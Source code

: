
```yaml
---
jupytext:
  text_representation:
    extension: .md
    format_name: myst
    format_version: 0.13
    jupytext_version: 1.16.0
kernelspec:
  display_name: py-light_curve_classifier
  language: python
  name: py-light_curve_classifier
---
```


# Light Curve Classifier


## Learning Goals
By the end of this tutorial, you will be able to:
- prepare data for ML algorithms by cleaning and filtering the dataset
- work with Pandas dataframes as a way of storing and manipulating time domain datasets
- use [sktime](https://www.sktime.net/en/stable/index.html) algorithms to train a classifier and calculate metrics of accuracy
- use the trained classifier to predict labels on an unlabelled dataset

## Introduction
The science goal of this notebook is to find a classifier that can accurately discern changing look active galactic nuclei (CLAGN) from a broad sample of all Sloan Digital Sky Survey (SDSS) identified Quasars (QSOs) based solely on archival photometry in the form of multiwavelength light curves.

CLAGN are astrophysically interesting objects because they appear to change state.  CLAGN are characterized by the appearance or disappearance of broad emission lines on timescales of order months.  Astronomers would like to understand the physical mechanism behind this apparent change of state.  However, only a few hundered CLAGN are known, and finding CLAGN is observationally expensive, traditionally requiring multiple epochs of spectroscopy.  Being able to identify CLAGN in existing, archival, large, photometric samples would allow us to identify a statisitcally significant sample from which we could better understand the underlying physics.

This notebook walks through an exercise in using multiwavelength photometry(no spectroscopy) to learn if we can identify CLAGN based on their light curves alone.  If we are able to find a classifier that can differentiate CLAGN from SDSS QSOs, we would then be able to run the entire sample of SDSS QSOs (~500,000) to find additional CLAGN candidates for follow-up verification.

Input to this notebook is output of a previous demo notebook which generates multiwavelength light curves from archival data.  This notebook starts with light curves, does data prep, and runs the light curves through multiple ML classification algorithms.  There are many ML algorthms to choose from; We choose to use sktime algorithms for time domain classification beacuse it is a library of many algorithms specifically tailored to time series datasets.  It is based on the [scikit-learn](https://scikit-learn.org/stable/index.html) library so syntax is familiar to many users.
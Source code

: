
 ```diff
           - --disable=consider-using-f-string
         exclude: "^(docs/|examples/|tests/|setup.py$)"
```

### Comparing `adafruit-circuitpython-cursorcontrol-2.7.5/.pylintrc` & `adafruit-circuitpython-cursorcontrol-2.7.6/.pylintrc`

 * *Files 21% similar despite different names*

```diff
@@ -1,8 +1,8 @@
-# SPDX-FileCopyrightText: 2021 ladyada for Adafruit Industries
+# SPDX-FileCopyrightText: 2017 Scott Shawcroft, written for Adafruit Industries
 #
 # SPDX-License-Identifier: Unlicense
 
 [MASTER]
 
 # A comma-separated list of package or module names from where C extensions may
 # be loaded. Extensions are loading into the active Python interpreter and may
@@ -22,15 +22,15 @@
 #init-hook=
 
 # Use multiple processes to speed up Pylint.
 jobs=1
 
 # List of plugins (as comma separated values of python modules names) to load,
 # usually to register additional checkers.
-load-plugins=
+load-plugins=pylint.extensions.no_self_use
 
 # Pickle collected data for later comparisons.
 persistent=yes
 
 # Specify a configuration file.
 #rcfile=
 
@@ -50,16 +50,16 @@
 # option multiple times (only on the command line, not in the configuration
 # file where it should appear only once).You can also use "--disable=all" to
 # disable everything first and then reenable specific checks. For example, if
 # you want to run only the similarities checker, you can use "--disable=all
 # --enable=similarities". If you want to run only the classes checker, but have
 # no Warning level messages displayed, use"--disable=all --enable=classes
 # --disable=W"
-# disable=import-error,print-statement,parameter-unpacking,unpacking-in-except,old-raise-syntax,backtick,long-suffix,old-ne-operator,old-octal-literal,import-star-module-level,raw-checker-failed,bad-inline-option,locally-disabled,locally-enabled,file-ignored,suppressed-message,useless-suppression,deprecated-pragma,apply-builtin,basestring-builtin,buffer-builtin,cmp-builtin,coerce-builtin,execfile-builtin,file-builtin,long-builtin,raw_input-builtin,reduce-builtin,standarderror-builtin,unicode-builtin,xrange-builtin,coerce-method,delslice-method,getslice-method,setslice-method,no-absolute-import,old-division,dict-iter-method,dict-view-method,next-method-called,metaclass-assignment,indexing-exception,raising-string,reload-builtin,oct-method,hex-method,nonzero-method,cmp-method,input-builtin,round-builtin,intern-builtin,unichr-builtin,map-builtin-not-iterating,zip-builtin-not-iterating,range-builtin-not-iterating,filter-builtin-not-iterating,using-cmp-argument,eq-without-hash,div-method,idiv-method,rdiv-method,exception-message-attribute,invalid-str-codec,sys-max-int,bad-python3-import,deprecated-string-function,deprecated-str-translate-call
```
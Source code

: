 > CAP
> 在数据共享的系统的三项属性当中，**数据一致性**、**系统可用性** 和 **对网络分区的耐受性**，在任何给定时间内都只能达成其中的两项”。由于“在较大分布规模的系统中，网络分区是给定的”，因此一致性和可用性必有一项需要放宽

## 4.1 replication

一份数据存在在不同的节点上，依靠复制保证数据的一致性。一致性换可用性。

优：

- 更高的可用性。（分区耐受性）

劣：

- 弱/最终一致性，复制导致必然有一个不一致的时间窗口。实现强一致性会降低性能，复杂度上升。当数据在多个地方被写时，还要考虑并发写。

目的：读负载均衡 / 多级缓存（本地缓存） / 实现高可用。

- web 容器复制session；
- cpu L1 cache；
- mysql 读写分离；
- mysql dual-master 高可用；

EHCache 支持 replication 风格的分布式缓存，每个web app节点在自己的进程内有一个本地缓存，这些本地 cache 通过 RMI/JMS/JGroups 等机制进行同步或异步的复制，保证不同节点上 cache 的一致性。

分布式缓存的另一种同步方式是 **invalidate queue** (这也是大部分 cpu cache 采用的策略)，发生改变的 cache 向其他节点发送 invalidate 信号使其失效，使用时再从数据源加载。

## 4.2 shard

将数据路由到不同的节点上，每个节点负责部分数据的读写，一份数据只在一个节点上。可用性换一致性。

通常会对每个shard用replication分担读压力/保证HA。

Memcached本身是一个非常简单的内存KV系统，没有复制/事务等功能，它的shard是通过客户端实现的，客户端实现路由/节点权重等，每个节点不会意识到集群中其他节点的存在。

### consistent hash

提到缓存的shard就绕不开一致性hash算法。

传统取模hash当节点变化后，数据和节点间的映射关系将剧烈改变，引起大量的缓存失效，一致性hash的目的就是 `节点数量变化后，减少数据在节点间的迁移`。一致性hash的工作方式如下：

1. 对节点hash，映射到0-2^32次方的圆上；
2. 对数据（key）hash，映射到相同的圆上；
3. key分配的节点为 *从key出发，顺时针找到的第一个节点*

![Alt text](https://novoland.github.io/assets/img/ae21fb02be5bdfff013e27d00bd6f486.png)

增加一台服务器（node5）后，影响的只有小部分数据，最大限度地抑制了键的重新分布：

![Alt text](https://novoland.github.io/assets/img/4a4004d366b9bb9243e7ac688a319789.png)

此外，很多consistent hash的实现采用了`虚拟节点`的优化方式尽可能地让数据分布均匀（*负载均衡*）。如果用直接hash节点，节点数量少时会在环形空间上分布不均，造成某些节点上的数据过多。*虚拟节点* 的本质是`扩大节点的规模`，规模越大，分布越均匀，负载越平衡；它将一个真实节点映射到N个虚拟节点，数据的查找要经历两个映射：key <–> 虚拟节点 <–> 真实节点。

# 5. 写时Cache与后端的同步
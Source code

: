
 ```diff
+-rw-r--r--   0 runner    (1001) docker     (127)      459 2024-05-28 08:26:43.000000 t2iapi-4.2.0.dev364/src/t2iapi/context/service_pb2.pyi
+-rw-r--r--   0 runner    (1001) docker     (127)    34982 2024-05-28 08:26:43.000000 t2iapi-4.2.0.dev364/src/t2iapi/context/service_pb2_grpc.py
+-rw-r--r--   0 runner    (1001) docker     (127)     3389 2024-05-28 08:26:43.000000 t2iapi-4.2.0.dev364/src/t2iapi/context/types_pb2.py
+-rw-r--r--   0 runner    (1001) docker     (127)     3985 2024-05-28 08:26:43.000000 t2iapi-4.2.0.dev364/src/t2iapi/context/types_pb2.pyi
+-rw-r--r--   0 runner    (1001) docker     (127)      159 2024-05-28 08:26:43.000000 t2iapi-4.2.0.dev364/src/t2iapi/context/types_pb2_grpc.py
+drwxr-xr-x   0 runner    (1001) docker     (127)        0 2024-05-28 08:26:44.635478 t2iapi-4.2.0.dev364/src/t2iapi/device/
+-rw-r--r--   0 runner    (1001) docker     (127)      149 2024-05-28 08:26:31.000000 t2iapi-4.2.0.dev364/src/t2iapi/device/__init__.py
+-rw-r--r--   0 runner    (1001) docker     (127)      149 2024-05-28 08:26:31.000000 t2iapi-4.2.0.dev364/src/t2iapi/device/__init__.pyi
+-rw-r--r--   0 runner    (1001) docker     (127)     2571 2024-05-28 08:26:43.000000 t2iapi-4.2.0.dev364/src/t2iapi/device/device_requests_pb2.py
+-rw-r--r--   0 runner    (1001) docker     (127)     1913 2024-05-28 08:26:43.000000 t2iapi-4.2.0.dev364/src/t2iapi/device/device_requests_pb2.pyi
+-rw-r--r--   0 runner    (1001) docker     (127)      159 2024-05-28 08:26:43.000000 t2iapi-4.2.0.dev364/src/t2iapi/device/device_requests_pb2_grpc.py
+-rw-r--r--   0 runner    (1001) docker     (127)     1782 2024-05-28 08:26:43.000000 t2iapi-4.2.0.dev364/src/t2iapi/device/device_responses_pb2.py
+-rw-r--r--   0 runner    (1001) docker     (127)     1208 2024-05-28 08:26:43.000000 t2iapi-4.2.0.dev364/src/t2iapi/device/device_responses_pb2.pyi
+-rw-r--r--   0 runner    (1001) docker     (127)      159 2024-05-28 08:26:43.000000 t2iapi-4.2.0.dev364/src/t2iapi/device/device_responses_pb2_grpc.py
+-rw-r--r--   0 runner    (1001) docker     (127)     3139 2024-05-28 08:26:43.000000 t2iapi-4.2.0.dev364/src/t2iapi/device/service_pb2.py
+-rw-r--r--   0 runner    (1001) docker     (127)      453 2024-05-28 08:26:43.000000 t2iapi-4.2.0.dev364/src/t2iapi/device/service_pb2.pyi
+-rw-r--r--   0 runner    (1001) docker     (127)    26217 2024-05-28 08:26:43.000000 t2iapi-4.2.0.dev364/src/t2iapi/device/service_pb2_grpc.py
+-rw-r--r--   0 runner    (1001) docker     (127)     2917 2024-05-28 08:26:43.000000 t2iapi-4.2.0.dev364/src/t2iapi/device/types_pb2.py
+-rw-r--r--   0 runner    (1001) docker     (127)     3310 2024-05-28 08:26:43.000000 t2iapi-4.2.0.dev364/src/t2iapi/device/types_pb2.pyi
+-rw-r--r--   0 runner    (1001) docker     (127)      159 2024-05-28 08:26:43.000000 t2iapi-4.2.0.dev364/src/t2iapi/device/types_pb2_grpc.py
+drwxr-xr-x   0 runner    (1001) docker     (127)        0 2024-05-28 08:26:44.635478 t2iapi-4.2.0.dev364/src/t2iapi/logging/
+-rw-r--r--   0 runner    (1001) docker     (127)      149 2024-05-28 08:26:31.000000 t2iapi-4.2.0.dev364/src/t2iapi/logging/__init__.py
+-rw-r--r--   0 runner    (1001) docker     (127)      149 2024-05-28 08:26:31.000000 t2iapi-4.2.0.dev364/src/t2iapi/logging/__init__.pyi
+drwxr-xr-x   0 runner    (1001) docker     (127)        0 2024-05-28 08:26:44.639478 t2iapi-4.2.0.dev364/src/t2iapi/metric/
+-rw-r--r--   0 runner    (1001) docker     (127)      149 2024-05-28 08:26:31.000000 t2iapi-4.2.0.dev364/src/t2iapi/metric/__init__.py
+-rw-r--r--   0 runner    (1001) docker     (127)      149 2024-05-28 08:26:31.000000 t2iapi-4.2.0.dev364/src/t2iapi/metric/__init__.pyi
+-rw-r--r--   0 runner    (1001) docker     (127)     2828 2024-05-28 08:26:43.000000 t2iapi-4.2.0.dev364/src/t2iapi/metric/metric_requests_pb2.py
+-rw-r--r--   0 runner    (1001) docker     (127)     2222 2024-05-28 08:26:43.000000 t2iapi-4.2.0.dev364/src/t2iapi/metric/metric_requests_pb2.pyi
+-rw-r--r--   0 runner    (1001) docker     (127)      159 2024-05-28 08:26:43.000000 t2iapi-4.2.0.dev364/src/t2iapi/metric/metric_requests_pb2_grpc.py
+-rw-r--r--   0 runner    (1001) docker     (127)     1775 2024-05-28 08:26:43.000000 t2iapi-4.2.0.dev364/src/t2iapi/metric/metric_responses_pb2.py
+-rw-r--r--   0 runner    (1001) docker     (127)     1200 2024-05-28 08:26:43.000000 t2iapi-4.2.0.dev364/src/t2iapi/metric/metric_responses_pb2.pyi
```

● ● ● ● ●

§ Exercise aim: In how many lines of the records does the word "multiple" appear? Answer with the number only.

§ Finished task: 4